2026 Canada Open

Tournament details
- Dates: 30 June – 5 July
- Edition: 61st
- Level: Super 300
- Total prize money: US$250,000
- Venue: Markham Pan Am Centre
- Location: Markham, Ontario, Canada

Champions
- Men's singles: Yudai Okimoto
- Women's singles: Riko Gunji
- Men's doubles: Hiroki Okamura Kyohei Yamashita
- Women's doubles: Hinata Suzuki Nao Yamakita
- Mixed doubles: Akira Koga Natsu Saito

= 2026 Canada Open =

The 2026 Canada Open (officially known as the Yonex Canada Open 2026 for sponsorship reasons) was a badminton tournament which took place at Markham Pan Am Centre in Markham, Ontario, Canada, from 30 June to 5 July 2026 and has a total purse of $250,000.

== Tournament ==
The 2026 Canada Open was the eighteenth tournament of the 2026 BWF World Tour and also part of the Canada Open championships, which has been held since 1957. This tournament is organized by the Badminton Canada and sanctioned by the BWF.

=== Venue ===
This international tournament was held at the Markham Pan Am Centre in Markham, Ontario, Canada.

===Point distribution===
Below is the point distribution table for each phase of the tournament based on the BWF points system for the BWF World Tour Super 300 event.
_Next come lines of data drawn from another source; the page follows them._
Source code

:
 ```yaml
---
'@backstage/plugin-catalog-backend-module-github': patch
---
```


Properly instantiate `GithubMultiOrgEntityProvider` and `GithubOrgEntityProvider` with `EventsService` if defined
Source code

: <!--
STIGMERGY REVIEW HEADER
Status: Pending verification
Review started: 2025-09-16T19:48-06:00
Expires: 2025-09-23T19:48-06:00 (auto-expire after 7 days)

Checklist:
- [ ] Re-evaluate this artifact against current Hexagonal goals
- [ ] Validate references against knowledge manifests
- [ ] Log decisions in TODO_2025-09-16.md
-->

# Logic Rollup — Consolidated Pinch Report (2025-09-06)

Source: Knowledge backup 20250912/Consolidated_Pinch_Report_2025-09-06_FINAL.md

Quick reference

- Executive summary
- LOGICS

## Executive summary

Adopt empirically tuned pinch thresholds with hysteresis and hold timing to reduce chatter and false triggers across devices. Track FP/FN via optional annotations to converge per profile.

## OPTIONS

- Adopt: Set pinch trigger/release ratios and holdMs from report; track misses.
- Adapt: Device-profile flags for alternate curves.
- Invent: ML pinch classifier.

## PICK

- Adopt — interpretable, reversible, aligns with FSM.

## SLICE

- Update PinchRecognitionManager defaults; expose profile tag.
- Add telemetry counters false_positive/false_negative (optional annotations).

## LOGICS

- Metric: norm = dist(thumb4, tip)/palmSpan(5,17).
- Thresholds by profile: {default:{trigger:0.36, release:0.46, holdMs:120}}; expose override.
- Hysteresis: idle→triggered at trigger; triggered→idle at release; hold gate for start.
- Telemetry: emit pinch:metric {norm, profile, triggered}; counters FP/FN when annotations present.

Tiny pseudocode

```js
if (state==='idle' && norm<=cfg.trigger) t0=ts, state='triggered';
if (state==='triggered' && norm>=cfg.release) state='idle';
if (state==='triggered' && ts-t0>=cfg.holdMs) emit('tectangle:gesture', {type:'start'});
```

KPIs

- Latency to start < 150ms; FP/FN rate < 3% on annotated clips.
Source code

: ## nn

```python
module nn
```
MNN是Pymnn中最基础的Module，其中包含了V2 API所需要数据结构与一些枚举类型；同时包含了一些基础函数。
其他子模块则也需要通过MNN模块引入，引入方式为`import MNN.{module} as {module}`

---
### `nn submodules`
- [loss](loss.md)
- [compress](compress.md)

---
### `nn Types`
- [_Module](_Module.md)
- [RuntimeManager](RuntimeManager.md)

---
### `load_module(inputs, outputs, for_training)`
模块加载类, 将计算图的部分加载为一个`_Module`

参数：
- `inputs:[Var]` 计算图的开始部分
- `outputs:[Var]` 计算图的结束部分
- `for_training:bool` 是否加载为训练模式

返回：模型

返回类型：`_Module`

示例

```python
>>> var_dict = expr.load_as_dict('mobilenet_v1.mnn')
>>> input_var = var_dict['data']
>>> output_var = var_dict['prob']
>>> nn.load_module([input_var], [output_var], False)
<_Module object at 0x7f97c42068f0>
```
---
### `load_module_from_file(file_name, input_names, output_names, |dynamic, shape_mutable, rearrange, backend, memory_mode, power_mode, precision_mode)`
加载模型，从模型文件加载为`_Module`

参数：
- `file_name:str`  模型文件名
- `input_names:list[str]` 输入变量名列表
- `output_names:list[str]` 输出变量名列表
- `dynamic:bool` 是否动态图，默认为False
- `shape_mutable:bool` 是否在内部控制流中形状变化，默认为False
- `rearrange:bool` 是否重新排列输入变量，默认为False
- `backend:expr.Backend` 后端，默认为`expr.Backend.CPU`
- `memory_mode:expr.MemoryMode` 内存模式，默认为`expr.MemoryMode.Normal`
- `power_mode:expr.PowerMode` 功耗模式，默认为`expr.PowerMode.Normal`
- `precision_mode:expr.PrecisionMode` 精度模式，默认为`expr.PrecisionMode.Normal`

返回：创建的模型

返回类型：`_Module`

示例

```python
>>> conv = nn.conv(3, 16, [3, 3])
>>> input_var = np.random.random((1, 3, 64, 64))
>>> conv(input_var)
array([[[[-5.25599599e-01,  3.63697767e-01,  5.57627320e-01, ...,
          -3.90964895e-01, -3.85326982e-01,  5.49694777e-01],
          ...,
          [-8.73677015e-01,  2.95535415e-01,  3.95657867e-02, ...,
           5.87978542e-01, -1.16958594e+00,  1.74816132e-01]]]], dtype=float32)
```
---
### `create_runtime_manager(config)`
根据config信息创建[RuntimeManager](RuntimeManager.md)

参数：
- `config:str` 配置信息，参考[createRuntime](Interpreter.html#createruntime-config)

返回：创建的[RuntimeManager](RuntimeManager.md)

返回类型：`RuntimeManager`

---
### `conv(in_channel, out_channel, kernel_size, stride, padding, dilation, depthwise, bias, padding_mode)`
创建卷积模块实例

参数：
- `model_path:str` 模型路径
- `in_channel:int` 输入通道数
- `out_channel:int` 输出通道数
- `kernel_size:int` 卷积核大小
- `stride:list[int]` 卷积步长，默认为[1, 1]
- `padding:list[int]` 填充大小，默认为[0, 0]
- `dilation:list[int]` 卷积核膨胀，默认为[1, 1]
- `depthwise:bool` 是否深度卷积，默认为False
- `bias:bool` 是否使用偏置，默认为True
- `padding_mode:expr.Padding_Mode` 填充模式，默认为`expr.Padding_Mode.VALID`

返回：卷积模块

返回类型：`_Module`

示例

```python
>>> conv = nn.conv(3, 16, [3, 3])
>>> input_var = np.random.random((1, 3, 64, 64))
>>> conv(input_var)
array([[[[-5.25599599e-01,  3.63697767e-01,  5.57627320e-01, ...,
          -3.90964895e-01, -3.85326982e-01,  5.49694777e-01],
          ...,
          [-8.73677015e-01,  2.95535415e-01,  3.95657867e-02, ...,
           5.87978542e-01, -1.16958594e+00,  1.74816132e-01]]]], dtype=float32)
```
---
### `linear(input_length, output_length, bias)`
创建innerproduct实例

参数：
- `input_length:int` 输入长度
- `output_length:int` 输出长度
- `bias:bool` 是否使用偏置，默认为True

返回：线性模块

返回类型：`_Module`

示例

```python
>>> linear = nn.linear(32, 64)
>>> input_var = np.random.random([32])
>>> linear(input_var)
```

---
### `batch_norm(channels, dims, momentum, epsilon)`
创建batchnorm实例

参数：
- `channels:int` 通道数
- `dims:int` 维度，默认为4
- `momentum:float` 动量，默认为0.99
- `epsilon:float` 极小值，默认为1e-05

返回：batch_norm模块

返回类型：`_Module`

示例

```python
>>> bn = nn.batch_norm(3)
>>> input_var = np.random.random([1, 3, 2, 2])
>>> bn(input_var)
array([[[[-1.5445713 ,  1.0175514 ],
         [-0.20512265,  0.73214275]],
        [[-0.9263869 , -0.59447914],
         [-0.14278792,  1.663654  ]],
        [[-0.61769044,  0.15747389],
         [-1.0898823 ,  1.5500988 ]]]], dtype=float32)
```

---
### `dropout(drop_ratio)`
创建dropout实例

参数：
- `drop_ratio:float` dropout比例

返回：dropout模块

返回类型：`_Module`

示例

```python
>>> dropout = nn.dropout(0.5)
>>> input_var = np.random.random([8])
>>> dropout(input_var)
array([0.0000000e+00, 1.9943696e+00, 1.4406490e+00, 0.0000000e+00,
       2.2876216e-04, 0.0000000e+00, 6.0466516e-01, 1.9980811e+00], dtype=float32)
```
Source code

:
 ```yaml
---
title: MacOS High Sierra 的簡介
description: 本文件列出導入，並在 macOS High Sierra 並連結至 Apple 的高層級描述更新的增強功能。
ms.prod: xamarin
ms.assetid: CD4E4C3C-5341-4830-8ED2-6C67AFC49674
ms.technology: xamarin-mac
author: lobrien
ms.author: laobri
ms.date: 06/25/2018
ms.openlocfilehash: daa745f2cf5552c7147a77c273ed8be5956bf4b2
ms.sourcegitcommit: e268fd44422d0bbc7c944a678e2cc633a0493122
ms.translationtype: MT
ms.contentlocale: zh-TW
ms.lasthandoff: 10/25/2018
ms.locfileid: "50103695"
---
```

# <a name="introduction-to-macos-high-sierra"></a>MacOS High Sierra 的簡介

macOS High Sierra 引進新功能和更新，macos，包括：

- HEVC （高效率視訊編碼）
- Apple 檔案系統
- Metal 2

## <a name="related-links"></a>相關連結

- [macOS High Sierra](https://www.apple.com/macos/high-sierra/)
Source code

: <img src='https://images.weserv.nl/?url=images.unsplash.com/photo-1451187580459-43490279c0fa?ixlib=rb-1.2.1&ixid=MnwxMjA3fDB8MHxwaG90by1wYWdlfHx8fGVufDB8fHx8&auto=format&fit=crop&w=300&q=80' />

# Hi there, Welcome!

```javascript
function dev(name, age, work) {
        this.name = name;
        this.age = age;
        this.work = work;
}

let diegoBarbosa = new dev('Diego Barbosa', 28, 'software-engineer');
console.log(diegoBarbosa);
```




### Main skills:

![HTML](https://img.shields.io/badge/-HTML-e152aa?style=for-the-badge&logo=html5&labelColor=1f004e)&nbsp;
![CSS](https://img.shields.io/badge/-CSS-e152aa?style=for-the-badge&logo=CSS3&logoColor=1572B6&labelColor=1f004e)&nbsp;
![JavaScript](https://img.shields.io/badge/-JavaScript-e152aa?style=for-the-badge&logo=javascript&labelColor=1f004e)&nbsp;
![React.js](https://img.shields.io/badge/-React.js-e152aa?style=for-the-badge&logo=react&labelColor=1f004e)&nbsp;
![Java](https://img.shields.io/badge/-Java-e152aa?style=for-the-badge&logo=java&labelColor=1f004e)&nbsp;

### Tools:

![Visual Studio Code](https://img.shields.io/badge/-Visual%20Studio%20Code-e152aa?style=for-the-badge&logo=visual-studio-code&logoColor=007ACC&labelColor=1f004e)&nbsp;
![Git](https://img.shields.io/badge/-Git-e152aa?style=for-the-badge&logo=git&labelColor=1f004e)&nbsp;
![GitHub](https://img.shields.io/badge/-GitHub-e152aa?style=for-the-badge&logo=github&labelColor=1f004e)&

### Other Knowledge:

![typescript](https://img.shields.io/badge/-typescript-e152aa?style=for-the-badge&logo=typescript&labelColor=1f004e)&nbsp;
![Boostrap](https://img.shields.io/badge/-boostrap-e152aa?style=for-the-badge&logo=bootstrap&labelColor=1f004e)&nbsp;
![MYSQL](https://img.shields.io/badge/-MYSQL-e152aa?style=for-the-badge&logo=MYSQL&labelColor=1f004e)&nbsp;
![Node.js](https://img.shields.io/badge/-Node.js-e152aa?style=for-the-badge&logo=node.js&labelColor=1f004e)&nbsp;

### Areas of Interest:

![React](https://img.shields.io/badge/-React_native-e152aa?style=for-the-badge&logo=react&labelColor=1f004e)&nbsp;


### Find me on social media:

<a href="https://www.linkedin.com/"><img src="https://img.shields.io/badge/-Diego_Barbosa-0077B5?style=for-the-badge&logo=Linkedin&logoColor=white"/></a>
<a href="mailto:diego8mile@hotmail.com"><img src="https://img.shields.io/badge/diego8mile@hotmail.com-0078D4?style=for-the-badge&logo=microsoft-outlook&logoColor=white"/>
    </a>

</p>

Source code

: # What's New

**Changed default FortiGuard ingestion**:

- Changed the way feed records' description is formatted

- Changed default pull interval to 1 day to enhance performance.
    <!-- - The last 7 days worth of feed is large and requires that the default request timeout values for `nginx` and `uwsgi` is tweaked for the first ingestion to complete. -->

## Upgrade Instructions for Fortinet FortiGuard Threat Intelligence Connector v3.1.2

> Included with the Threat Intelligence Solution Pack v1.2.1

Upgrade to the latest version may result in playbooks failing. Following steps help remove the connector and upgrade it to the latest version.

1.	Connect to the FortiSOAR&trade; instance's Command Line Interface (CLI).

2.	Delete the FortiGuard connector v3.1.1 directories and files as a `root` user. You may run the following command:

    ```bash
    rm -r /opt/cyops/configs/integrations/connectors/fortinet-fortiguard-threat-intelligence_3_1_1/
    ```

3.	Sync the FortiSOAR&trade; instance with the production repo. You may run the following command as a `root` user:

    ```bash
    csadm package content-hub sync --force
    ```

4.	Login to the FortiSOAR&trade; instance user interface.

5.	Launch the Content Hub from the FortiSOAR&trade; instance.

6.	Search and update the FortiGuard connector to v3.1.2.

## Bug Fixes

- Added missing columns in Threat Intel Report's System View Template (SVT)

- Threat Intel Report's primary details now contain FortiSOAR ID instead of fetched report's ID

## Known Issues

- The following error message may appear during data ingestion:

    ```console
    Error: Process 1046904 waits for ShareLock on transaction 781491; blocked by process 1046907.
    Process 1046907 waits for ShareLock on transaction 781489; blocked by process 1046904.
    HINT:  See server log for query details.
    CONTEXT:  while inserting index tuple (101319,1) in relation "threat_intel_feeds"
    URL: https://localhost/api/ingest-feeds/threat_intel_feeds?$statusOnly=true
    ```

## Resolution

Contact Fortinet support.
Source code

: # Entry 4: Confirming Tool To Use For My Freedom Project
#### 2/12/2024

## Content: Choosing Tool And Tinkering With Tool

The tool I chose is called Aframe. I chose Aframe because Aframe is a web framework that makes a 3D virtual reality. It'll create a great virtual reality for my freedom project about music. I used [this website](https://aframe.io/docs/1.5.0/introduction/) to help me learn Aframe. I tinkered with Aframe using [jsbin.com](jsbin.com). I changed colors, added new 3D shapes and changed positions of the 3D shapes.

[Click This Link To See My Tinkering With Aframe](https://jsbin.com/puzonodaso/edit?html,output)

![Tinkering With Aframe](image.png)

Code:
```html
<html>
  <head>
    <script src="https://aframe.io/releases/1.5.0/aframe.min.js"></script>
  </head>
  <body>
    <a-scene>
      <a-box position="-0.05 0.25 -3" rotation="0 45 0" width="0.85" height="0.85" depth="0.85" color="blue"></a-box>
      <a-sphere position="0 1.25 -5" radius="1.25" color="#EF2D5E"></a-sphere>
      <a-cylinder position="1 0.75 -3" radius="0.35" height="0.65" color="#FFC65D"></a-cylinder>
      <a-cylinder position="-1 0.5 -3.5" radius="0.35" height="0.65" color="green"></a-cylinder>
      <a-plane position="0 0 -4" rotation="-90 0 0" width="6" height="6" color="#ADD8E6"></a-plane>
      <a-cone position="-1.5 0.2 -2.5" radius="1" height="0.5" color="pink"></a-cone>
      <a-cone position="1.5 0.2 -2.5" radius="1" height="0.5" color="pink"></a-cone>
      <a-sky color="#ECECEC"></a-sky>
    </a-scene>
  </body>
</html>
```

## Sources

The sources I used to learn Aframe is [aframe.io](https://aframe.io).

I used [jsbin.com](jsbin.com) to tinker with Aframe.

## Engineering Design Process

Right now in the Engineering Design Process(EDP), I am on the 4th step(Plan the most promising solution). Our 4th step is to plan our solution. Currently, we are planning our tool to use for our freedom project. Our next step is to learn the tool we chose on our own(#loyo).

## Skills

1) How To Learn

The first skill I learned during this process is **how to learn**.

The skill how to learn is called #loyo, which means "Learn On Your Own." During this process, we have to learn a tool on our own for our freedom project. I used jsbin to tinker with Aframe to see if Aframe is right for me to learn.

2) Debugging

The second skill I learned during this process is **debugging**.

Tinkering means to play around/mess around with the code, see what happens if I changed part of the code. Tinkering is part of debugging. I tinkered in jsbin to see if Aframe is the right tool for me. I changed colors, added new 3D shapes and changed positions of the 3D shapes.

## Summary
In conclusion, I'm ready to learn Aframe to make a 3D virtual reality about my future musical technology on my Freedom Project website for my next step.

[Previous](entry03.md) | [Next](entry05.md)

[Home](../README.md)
| Winner | Runner-up | 3/4 | 5/8 | 9/16 | 17/32 | 33/64 | 65/128 |
|---|---|---|---|---|---|---|---|
| 7,000 | 5,950 | 4,900 | 3,850 | 2,750 | 1,670 | 660 | 320 |

===Prize pool===
The total prize money is US$250,000 with the distribution of the prize money in accordance with BWF regulations.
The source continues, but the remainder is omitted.